### About this exercise
In the entries that follow, find the word "Wireless" and report each line it is on.

### Data to examine
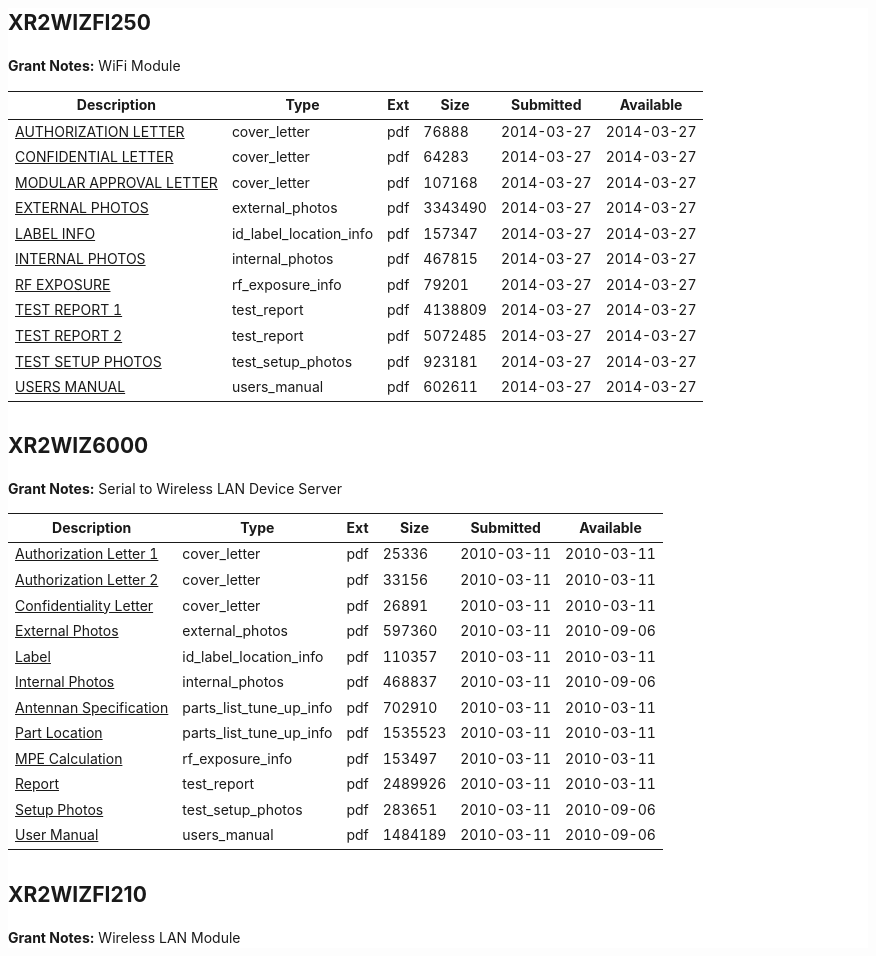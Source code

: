 ## XR2WIZFI250
**Grant Notes:** WiFi Module

| Description | Type | Ext | Size | Submitted | Available |
| ----------- | ---- | --- | ---- | --------- | --------- |
| [AUTHORIZATION LETTER](XR2WIZFI250/ba0eb6e7148a4cba1c1046a1d312cc17/2227260.pdf) | cover_letter | pdf | 76888 | 2014-03-27 | 2014-03-27 |
| [CONFIDENTIAL LETTER](XR2WIZFI250/ba0eb6e7148a4cba1c1046a1d312cc17/2227261.pdf) | cover_letter | pdf | 64283 | 2014-03-27 | 2014-03-27 |
| [MODULAR APPROVAL LETTER](XR2WIZFI250/ba0eb6e7148a4cba1c1046a1d312cc17/2227265.pdf) | cover_letter | pdf | 107168 | 2014-03-27 | 2014-03-27 |
| [EXTERNAL PHOTOS](XR2WIZFI250/ba0eb6e7148a4cba1c1046a1d312cc17/2227262.pdf) | external_photos | pdf | 3343490 | 2014-03-27 | 2014-03-27 |
| [LABEL INFO](XR2WIZFI250/ba0eb6e7148a4cba1c1046a1d312cc17/2227264.pdf) | id_label_location_info | pdf | 157347 | 2014-03-27 | 2014-03-27 |
| [INTERNAL PHOTOS](XR2WIZFI250/ba0eb6e7148a4cba1c1046a1d312cc17/2227263.pdf) | internal_photos | pdf | 467815 | 2014-03-27 | 2014-03-27 |
| [RF EXPOSURE](XR2WIZFI250/ba0eb6e7148a4cba1c1046a1d312cc17/2227266.pdf) | rf_exposure_info | pdf | 79201 | 2014-03-27 | 2014-03-27 |
| [TEST REPORT 1](XR2WIZFI250/ba0eb6e7148a4cba1c1046a1d312cc17/2227268.pdf) | test_report | pdf | 4138809 | 2014-03-27 | 2014-03-27 |
| [TEST REPORT 2](XR2WIZFI250/ba0eb6e7148a4cba1c1046a1d312cc17/2227269.pdf) | test_report | pdf | 5072485 | 2014-03-27 | 2014-03-27 |
| [TEST SETUP PHOTOS](XR2WIZFI250/ba0eb6e7148a4cba1c1046a1d312cc17/2227267.pdf) | test_setup_photos | pdf | 923181 | 2014-03-27 | 2014-03-27 |
| [USERS MANUAL](XR2WIZFI250/ba0eb6e7148a4cba1c1046a1d312cc17/2227270.pdf) | users_manual | pdf | 602611 | 2014-03-27 | 2014-03-27 |
## XR2WIZ6000
**Grant Notes:** Serial to Wireless LAN Device Server

| Description | Type | Ext | Size | Submitted | Available |
| ----------- | ---- | --- | ---- | --------- | --------- |
| [Authorization Letter 1](XR2WIZ6000/cef9cfa8c9b517f04dd90e0d3555a6d6/1250928.pdf) | cover_letter | pdf | 25336 | 2010-03-11 | 2010-03-11 |
| [Authorization Letter 2](XR2WIZ6000/cef9cfa8c9b517f04dd90e0d3555a6d6/1250929.pdf) | cover_letter | pdf | 33156 | 2010-03-11 | 2010-03-11 |
| [Confidentiality Letter](XR2WIZ6000/cef9cfa8c9b517f04dd90e0d3555a6d6/1250930.pdf) | cover_letter | pdf | 26891 | 2010-03-11 | 2010-03-11 |
| [External Photos](XR2WIZ6000/cef9cfa8c9b517f04dd90e0d3555a6d6/1250945.pdf) | external_photos | pdf | 597360 | 2010-03-11 | 2010-09-06 |
| [Label](XR2WIZ6000/cef9cfa8c9b517f04dd90e0d3555a6d6/1250932.pdf) | id_label_location_info | pdf | 110357 | 2010-03-11 | 2010-03-11 |
| [Internal Photos](XR2WIZ6000/cef9cfa8c9b517f04dd90e0d3555a6d6/1250946.pdf) | internal_photos | pdf | 468837 | 2010-03-11 | 2010-09-06 |
| [Antennan Specification](XR2WIZ6000/cef9cfa8c9b517f04dd90e0d3555a6d6/1250933.pdf) | parts_list_tune_up_info | pdf | 702910 | 2010-03-11 | 2010-03-11 |
| [Part Location](XR2WIZ6000/cef9cfa8c9b517f04dd90e0d3555a6d6/1250934.pdf) | parts_list_tune_up_info | pdf | 1535523 | 2010-03-11 | 2010-03-11 |
| [MPE Calculation](XR2WIZ6000/cef9cfa8c9b517f04dd90e0d3555a6d6/1250931.pdf) | rf_exposure_info | pdf | 153497 | 2010-03-11 | 2010-03-11 |
| [Report](XR2WIZ6000/cef9cfa8c9b517f04dd90e0d3555a6d6/1250935.pdf) | test_report | pdf | 2489926 | 2010-03-11 | 2010-03-11 |
| [Setup Photos](XR2WIZ6000/cef9cfa8c9b517f04dd90e0d3555a6d6/1250947.pdf) | test_setup_photos | pdf | 283651 | 2010-03-11 | 2010-09-06 |
| [User Manual](XR2WIZ6000/cef9cfa8c9b517f04dd90e0d3555a6d6/1250948.pdf) | users_manual | pdf | 1484189 | 2010-03-11 | 2010-09-06 |
## XR2WIZFI210
**Grant Notes:** Wireless LAN Module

### Result for this exercise
**Grant Notes:** Serial to Wireless LAN Device Server
**Grant Notes:** Wireless LAN Module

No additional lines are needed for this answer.